Laurel schüttelte den Kopf. »Tamani, ich kann nicht. Ich habe hier noch einiges zu erledigen. Fahr du doch, dafür brauchst du mich nicht. Außerdem«, sagte sie mit Blick zum Himmel, der sich bereits rot verfärbte, »wird es bald dunkel. Die ganze Sache macht mich total nervös, und ich möchte, dass wir heute alle vor Sonnenuntergang zu Hause sind. Schließlich hast du mir selbst gesagt, dass Orks in der Gegend sind.«

»Darum muss ich bei dir bleiben«, beharrte Tamani. »Das ist meine Aufgabe.«

»Gut, die Highschool ist meine Aufgabe«, sagte Laurel. »Ganz zu schweigen davon, dass ich für die Sicherheit meiner Familie und meiner Freunde zuständig bin. Aber wozu hast du dein Handy? Ruf Shar später noch mal an, er soll ein Treffen mit Jamison am Wochenende vereinbaren. Dann kann er herauskommen und mit uns reden. Freitag müssen wir nur bis mittags in die Schule, danach könnten wir hinfahren. Oder am Samstag, wenn noch genug Zeit bleibt, um im Hellen nach Hause zu fahren.«

Auch wenn es Tamani nicht gefiel, konnte sie sehen, dass er ihr zähneknirschend recht gab. Jetzt, kurz vor der Dämmerung ins Auto zu springen und die einstündige Fahrt zum Grundstück zu erzwingen, war wirklich keine gute Idee. »Einverstanden«, sagte er. »Aber dann fahren wir Freitag, nicht erst Samstag.«

»Nach der Schule«, sagte Laurel.

»Direkt nach der Schule.«

»Kein Problem.«

Tamani nickte grimmig. »Dann wäre es besser, wenn David jetzt nach Hause führe. Gleich geht die Sonne unter.« Mit diesen Worten drehte er sich um und ging zur Hintertür. Laurel lauschte, ob sie zuschlug, hörte aber nichts. Doch als sie in die Küche lugte, war er nicht mehr zu sehen.

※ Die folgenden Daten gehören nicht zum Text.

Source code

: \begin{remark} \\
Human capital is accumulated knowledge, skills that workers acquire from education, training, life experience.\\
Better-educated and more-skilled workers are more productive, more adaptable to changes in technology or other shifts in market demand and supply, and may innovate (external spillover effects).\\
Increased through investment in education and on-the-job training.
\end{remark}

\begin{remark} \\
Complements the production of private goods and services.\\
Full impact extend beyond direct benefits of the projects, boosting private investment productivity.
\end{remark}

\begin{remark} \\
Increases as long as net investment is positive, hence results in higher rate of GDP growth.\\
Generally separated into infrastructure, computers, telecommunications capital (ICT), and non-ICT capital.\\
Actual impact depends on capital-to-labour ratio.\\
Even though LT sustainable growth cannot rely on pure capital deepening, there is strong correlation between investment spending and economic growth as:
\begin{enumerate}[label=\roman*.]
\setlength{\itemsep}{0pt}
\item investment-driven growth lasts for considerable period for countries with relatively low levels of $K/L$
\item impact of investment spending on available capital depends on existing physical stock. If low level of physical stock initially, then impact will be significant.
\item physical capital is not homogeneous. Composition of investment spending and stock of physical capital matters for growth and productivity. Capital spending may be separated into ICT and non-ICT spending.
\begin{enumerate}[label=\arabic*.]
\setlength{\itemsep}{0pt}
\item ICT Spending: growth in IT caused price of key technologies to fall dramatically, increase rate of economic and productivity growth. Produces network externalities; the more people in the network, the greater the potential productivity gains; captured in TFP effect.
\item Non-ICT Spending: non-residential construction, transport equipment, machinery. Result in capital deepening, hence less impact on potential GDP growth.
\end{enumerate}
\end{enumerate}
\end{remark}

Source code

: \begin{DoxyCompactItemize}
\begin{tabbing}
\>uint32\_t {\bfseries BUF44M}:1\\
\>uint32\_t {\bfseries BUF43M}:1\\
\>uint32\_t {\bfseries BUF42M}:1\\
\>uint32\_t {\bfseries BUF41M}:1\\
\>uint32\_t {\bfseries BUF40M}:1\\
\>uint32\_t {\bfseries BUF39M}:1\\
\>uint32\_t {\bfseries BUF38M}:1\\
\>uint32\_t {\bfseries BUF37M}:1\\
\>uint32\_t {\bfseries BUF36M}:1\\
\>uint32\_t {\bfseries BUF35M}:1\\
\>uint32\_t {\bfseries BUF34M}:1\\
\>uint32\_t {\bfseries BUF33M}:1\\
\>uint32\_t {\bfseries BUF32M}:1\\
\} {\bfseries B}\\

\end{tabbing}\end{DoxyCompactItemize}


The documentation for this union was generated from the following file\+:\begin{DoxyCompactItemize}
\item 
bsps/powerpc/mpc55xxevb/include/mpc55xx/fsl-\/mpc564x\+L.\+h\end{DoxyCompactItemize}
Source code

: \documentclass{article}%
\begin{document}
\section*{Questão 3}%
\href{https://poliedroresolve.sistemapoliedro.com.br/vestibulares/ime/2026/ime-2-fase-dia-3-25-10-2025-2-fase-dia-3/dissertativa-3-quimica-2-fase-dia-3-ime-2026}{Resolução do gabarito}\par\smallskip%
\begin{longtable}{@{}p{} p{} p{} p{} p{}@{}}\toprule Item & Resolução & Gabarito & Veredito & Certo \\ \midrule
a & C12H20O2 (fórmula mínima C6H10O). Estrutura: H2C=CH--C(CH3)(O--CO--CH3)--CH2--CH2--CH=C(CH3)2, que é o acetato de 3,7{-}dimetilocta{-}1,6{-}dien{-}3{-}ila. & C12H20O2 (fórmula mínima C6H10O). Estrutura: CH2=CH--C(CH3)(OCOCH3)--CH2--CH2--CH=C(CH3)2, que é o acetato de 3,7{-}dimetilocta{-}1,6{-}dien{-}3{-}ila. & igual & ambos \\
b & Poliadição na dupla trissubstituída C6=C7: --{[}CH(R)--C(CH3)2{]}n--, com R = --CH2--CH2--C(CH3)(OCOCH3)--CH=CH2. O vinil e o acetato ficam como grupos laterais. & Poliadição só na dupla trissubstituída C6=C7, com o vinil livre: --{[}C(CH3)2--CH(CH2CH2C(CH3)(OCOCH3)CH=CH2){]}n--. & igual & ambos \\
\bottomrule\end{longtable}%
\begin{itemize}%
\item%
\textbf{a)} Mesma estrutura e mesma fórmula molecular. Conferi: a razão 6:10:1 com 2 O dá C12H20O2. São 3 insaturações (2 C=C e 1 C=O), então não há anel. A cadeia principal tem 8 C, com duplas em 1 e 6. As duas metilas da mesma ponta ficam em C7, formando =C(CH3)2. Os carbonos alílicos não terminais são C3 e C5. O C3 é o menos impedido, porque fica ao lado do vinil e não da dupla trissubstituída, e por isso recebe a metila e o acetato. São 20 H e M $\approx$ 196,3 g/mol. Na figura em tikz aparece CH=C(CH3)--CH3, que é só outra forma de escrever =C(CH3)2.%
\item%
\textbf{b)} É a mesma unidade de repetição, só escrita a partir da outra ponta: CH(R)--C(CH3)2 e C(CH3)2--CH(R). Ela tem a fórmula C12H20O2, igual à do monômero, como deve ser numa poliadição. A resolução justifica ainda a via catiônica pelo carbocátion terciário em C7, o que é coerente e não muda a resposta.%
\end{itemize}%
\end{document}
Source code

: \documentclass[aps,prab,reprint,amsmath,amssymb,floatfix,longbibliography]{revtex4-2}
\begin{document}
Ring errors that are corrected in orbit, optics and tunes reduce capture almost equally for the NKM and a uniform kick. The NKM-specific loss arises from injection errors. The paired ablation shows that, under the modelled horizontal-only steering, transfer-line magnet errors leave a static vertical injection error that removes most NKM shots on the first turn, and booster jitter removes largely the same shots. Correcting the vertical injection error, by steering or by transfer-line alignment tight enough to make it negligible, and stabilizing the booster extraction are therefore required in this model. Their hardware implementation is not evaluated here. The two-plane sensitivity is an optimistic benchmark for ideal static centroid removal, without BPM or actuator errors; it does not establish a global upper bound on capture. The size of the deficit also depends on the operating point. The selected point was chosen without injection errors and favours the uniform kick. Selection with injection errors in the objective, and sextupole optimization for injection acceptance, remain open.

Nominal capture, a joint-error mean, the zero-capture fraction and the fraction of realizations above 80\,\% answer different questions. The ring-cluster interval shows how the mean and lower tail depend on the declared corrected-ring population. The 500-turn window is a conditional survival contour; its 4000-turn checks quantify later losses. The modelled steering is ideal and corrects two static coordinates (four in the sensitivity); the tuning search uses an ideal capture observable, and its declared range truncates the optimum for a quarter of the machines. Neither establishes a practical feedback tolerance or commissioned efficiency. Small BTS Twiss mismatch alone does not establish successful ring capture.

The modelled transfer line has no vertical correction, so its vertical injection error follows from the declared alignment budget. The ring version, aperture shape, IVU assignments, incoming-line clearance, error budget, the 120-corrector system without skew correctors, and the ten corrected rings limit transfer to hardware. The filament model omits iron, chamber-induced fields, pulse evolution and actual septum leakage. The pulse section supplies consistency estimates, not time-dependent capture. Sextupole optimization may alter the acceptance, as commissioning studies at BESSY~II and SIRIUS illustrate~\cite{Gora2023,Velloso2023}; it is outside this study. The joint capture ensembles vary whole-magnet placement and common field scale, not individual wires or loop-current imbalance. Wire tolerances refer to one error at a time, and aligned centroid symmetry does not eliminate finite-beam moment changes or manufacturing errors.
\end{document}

David schmiegte das Gesicht an ihren Hals und blies ihr seinen heißen Atem auf die Haut. Sie wollte ihn an sich ziehen, ihn festhalten, doch das musste warten. Obwohl Tamani ihr versichert hatte, alles im Griff zu haben, war es Laurel wichtig, dass David zu Hause war, bevor die Sonne ganz unterging.

»Du musst wirklich gehen«, flüsterte sie. »Ich möchte nicht, dass du nach Einbruch der Dunkelheit draußen bist.«

»Mach dir um mich nicht so viele Sorgen«, sagte David.

Laurel löste sich aus der Umarmung und blickte zu ihm hoch. »Doch«, sagte sie sanft. »Was soll denn ohne dich aus mir werden?« Diese Frage klang nicht mehr rein hypothetisch, aber eine Antwort wollte sie darauf nicht haben.